Date: 28 Mar 2007 11:39:42 -0700
Message-ID: <1175107181.975254.157840_at_p77g2000hsh.googlegroups.com>
On Mar 27, 12:39 pm, "Daniel" <danielapar..._at_gmail.com> wrote:
> On Mar 27, 4:15 pm, "Marshall" <marshall.spi..._at_gmail.com> wrote:> On Mar 27, 11:45 am, Bob Badour <bbad..._at_pei.sympatico.ca> wrote:
>
> > > David Cressey wrote:
>
> > > > There are three things you can do with data: process it, store it, and
> > > > transport it. These three are all interrelated.
>
> > > That seems so limiting like having an emotional vocabulary of happy, sad
> > > and angry.
>
> > XML makes me sad and angry.
>
> Well, there are different aspects to XML.
>
> There really are people who think that XML databases are a good thing
> because they allow you to put data into storage without having to
> model the data, because "everybody" knows that modelling data is too
> hard. Of course, there's that little matter of getting data out
> again, but they have hopes that following conventions for positioning
> some key tags will lead to a good result. These are the same people
> who used to believe that storing name/value pairs in database tables
> was a good thing. I can understand that that would make you
> unhappy.
Exactly. I sometimes say:
Know schema, know semantics
No schema, no semantics
> There's also the niggling detail that the standard XML query language
> can return different results depending on whether or not it's a schema-
> aware implementation, and I can understand that that would make you
> unhappy.
>
> But why would you be unhappy about XML as a transport format?

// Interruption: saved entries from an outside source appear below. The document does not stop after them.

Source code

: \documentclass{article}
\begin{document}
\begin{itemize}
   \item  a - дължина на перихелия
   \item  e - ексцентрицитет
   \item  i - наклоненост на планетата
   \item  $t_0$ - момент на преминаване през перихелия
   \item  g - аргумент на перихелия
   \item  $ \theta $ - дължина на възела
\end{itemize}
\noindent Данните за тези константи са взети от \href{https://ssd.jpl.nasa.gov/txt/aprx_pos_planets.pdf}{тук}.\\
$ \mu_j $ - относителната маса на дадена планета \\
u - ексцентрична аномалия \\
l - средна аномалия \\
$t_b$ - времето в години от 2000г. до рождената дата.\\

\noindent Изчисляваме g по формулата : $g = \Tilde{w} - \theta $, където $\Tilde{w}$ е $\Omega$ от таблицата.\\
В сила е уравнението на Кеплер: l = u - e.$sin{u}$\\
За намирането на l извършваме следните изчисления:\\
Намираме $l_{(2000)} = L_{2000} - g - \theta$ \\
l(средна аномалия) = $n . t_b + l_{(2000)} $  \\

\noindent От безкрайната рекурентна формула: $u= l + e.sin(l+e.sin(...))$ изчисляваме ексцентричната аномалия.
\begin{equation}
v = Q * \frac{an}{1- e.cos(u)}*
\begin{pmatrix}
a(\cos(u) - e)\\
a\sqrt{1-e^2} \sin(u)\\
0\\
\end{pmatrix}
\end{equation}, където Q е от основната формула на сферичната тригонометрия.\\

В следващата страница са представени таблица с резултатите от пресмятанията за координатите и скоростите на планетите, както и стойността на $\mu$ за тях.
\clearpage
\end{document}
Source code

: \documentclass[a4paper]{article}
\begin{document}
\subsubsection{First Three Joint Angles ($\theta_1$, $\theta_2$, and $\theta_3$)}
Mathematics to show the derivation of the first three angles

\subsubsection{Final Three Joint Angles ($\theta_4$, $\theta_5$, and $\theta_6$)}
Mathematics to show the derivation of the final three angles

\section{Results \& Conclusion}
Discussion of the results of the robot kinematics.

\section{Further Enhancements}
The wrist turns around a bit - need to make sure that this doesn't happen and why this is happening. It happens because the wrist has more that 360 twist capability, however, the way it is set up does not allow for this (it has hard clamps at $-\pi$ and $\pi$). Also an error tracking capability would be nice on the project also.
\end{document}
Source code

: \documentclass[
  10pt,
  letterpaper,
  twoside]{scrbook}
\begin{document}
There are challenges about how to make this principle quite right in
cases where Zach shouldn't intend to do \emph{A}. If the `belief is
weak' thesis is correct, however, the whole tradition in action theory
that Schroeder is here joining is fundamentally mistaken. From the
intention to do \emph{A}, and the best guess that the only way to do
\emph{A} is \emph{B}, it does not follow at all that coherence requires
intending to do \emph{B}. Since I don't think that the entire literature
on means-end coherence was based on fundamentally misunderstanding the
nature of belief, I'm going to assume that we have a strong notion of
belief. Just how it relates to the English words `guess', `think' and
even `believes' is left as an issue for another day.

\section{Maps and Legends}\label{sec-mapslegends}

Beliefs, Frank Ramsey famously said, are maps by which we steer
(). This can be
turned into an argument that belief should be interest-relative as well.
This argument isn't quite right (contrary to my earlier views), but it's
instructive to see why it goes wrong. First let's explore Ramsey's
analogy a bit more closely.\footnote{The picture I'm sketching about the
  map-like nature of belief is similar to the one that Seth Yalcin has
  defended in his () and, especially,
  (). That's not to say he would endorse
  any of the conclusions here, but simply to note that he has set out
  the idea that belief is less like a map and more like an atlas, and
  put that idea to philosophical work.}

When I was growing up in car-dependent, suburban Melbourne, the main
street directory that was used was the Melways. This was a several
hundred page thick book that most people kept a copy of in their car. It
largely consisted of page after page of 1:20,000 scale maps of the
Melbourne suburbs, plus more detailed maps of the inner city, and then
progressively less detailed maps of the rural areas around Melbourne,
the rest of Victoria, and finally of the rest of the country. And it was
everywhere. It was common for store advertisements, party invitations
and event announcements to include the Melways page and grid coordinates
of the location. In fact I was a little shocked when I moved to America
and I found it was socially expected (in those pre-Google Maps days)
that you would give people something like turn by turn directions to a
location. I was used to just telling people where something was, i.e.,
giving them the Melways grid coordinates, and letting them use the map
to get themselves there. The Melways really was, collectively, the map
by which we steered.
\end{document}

It's
> mostly an improvement over what we had before - CSV files, binary
> formats, etc.
Geeze, I'm tempted to flame, but you asked so reasonably, I'd be embarrassed if I did. (What is it about XML that drives so many to extremes, either pro or anti?)
To answer:
I'm an engineer, and I have deeply held engineer values. I value efficiency. I value simplicity. I value what Josh Bloch calls the "power-to-weight ratio" of a design: how much can you express vs. how much do you have to contend with to do it. Perhaps most of all, I value elegance, which is in part all of the above and in part an ineffable, aesthetic response.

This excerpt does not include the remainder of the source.